Had a chance to chat with Theo this morning and I was amused how he was telling me about Jacob's recent unsuccessful event of going after this girl....cuz Jacob already told me everything... Theo is supposed to be engaged in May, and maybe get married toward end of summer....and yet he is faced with all the pressure in his career at the same time wondering if this is really it. He was telling me that maybe it would be better if he can marry someone that he can enjoy doing music with. I guess all musician guys always dream of marrying someone who can be a good partner in their career, but then don't always have the luck. When they at the end marry the "normal" girls....they get bored easily but then that is that....
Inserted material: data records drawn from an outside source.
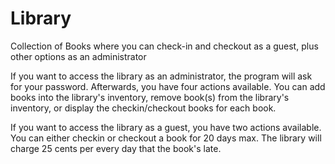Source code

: # Library
Collection of Books where you can check-in and checkout as a guest, plus other options as an administrator

If you want to access the library as an administrator, the program will ask for your password. Afterwards, you have four actions 
available. You can add books into the library's inventory, remove book(s) from the library's inventory, or display the checkin/checkout 
books for each book. 

If you want to access the library as a guest, you have two actions available. You can either checkin or checkout a book for 20 days max. 
The library will charge 25 cents per every day that the book's late.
I guess I kinda admire Jacob for still trying to find someone who can be his musical partner as well as life time partner, but then the reality is that may very well be the reason why he is always looking at the wrong people. I guess I feel kinda sad for Theo since he is not that excited about who he is gonna get married to but at the same time not able to change the decision.....Who knows? maybe that is the best for him.....
Isn't life just ironic? What we want and look for, may not be what we get at the end...also may not be the best for us....but we still strive hard to get it. What we don't expect in lives, may very well be what we get at the end....and sometimes may be the best for us without us knowing it....and yet we tend not to treasure those cuz we didn't ask for it.
I think we all want to be the lucky ones who get what we want knowing it is the best for us...but that is just luck, huh?